Author: Janine Bailly

Diplômée de l’École Normale de Nancy, j’enseigne le français et le théâtre, en France métropolitaine comme dans les départements d’Outre-Mer et dans des pays francophones, l’île de La Réunion, le Maroc, le Gabon, la Côte d’Ivoire, l’île de Martinique. Actuellement retraitée de l’Éducation Nationale, j’assiste chaque année au festival de Fort-de-France, au festival d’Avignon, ainsi qu’aux Rencontres Estivales du Théâtre du Peuple de Bussang, et parfois au festival international d’Almada au Portugal. Je contribue régulièrement par des comptes- rendus de théâtre à la publication électronique martiniquaise www.madinin-art.net.
Au Festival d’Almada 2023: portraits de femme

Au Festival d’Almada 2023: portraits de femme

    • La soumission à laquelle les femmes furent, au long des siècles, contraintes. La soumission à laquelle les femmes peuvent encore être forcées, selon le pays où elles vivent, la fonction qu’elles occupent au sein de la société, l’environnement politique, culturel, religieux qui est le leur : le théâtre, quand il s’inspire intelligemment de la réalité, sait la dénoncer, et cela sans exclure humour, poésie ni qualité littéraire.

Jogging, ou le théâtre comme agora, de et par Hanane Hajj Al

« Je suis un morceau de ce puzzle qu’est Médée », affirme volontiers Hanane Hajj Ali lorsqu’on l’interroge sur l’omniprésence de cette figure mythologique dans son “seule en scène”, une performance qui allie ses deux passions avouées, le théâtre et le jogging. Artiste, chercheuse et pédagogue, figure incontournable de la scène libanaise, elle se déclare citoyenne engagée, qui œuvre pour briser les tabous, les « tirer de sous le tapis » – sexe, religion, politique, le « triangle des Bermudes libanais ». Activiste convaincue, elle défend la liberté d’expression, la démocratisation et la décentralisation de la culture, dans un pays oppressif où toujours règne la censure.
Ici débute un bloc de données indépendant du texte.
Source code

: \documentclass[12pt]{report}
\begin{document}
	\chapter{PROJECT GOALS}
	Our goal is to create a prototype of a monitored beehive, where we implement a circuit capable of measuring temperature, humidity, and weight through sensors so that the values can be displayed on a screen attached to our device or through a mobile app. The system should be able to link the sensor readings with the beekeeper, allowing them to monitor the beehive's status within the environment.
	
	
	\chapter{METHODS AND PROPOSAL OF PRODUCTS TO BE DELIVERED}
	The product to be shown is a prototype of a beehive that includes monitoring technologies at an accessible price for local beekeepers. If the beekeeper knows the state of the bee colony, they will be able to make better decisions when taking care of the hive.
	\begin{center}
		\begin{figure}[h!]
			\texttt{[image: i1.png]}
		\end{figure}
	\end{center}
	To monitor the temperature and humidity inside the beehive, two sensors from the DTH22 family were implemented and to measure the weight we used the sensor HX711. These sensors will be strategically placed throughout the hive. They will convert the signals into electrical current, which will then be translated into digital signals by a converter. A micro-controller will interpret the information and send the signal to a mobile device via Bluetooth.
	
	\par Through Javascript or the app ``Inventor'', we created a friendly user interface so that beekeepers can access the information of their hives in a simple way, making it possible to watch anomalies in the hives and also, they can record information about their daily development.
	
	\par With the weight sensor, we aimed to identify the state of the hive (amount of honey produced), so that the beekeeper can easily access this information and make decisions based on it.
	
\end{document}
Dans Beyrouth aujourd’hui sinistrée, sa ville qu’elle ne veut pas quitter, et dont elle partage les souffrances qui la ravagent depuis les événements de 2019, elle court pour, dit-elle non sans humour – car elle n’en est pas dépourvue, ce qui allège le propos dramatique – , elle court chaque matin afin de « prévenir le stress, la dépression et l’ostéoporose ». Courir est un rituel, le théâtre en est un autre : si Hanane est, ainsi que nombre d’actrices, hantée par le personnage de la Médée antique, elle s’est toujours refusée à endosser le rôle, tant elle jugeait impensable le fait de donner la mort à ses propres enfants. Mais un matin, les rêves dans lesquels elle se ressource en courant, et qui peuvent être songeries parfaitement érotiques, les rêves devenus cauchemars ont pris une couleur tragique. Son propre fils souffrant d’un cancer soudain, la terrible douleur de l’enfant déchirant alors son cœur de mère, elle a compris que, toutes, nous pourrions être, selon les circonstances, des “Médée” abrégeant par le crime ce qui nous deviendrait insupportable.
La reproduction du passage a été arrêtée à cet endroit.